While on a boat tour of the Inlet Wednesday with Environment Canada officials, Foster said she saw an oiled gull vomiting.

“I think we’re going to see more problems,” Foster said, explaining how blobs of oil have sunk outside of the containment booms.

“They’re really heavy, greasy black blobs of oil and we’re seeing those closer to Port Moody than the day before,” she said. “It’s not all contained by any stretch of the imagination.”

As of noon Wednesday, Focus Wildlife — the firm hired to clean and rehabilitate animals affected by the spill — had rescued five birds from the affected area. An Environment Canada official snapped photos of several birds with oil on their bodies during his tour of the inlet with Foster, who noted it takes only a dime-size amount to kill one.

“There are four species of salmon in the inlet and all the mussels and barnacles are likely to be affected and killed by this,” she said. “This is a tremendously rich environment and a very sensitive habitat.”

Boaters docking at Rocky Point Park Wednesday said they hadn’t seen oil in Port Moody waters.

Meanwhile, researchers with UBC’s Marine Mammal Research Unit continued work at a sea pen off Reed Point Thursday. Sea lions there remained in the water throughout the spill scare as staff said the oil didn’t affect water quality there.

Still, all eyes are on the water for the next few months.
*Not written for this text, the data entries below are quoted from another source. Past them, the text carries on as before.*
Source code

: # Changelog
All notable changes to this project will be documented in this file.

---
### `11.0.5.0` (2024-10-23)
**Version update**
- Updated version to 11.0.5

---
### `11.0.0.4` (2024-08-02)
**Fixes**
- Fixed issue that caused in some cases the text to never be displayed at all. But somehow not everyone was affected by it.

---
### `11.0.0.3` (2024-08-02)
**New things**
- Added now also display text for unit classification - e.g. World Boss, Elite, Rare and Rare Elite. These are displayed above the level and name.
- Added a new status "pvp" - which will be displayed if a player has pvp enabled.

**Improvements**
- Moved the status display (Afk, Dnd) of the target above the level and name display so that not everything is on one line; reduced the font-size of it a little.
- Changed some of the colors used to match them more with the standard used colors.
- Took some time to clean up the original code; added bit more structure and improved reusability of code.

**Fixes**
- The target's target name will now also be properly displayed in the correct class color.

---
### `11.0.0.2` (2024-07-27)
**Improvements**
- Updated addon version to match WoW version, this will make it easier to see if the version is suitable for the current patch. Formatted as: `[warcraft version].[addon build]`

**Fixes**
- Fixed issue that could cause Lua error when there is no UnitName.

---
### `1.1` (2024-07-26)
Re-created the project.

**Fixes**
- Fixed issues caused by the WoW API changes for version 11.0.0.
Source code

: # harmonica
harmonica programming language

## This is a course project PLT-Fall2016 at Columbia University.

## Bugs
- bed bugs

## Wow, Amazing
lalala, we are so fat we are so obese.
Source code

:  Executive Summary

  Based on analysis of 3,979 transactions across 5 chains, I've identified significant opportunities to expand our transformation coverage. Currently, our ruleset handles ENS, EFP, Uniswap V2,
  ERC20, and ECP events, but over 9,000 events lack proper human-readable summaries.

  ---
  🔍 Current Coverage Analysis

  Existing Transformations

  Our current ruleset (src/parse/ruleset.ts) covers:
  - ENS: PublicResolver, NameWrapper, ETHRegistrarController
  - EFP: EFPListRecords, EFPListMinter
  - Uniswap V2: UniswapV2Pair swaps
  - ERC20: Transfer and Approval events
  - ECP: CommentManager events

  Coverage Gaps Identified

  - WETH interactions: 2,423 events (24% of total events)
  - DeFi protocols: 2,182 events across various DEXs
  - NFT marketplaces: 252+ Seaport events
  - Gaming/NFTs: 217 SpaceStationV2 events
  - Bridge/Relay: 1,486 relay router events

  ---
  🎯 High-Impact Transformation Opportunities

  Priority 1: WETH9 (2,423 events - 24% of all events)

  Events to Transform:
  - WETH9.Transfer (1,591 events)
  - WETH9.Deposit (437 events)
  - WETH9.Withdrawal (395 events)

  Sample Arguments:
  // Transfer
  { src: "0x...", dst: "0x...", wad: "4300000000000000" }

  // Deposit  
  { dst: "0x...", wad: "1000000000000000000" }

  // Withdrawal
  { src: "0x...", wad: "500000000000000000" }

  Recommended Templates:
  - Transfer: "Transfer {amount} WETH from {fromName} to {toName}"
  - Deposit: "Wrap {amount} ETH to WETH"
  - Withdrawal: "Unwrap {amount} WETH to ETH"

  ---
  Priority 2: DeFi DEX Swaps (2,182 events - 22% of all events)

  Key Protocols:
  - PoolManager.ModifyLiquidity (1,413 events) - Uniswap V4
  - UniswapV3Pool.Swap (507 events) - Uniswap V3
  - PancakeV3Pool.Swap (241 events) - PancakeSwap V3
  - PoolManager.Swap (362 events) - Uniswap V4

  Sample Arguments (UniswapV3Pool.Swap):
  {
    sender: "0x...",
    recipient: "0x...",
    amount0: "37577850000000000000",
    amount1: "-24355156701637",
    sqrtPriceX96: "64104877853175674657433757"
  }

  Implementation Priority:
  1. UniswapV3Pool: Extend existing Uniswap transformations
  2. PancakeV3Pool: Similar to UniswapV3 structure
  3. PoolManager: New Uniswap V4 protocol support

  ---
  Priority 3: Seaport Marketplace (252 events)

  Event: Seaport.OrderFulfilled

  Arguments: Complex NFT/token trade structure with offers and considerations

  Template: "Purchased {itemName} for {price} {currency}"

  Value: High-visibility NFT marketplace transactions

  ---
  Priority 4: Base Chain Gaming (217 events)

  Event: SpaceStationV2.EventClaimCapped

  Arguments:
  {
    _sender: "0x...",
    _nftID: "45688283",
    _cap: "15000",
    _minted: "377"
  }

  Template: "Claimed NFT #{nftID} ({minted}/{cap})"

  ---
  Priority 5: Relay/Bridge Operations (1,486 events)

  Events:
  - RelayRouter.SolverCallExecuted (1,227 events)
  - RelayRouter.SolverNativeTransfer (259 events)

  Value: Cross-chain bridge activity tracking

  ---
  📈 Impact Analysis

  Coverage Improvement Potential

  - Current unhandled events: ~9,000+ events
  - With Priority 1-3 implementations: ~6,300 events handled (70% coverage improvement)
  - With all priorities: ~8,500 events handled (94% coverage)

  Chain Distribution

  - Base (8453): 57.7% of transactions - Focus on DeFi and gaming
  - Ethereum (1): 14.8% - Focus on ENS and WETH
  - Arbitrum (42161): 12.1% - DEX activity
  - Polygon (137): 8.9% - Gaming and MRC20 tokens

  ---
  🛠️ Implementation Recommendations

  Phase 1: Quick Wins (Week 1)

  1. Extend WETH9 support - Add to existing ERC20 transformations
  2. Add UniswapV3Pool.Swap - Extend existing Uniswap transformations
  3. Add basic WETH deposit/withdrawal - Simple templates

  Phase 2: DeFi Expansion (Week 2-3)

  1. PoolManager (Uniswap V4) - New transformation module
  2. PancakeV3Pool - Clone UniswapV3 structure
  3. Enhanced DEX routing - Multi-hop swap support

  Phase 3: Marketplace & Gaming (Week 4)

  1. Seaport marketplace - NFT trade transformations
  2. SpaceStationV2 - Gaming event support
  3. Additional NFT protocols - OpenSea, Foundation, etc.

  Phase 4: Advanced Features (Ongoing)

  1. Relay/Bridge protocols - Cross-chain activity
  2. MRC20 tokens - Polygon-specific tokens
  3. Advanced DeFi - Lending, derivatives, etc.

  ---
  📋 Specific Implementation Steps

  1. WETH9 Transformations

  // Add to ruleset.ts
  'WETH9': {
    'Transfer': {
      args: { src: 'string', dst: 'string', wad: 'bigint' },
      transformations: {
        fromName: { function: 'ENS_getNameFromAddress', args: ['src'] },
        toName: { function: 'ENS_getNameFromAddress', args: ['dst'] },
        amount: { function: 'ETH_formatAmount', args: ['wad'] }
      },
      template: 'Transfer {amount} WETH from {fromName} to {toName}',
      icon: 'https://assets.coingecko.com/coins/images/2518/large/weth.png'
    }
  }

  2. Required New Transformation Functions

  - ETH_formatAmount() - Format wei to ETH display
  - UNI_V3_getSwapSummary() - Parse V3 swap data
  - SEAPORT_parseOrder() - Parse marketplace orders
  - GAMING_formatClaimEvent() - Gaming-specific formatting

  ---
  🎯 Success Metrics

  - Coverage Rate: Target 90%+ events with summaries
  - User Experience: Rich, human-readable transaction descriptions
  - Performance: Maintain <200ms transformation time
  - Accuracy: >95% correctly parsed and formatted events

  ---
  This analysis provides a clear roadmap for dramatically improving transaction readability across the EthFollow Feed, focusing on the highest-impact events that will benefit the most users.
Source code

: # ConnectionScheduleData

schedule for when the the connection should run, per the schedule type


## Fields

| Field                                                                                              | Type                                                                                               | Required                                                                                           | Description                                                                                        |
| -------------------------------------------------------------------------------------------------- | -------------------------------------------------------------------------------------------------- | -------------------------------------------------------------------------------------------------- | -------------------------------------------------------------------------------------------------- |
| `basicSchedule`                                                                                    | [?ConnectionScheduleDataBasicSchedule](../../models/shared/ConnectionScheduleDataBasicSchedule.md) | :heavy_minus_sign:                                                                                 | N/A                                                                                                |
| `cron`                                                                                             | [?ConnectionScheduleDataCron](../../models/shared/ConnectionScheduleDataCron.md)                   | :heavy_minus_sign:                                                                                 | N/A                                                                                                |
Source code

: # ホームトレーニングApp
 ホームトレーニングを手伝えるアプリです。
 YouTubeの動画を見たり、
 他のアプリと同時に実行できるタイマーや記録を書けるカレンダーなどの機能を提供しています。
Local environmental groups will be monitoring effects, as will Environment Canada and even the city of Port Moody.

“What I have done is determined exactly what the possible implications would be if the oil was ever to make it to Port Moody,” said Rick Saunier, PoMo’s environmental technician.

But because the spill happened 3.5 nautical miles from the pier at Rocky Point Park, he said the chances of the contamination spreading east is slim.

“But at the same time, we have to be prepared for anything,” he said.

• To report a distressed bird, note the time and location you saw it and call the federal Canadian Wildlife Service at 1-800-668-6767.


Many municipalities have an underground system of oil pipelines few know about.

For instance, Kinder Morgan Canada operates a 1,150 km pipeline known as the Trans Mountain Pipeline System. It was a portion of this system that erupted Tuesday.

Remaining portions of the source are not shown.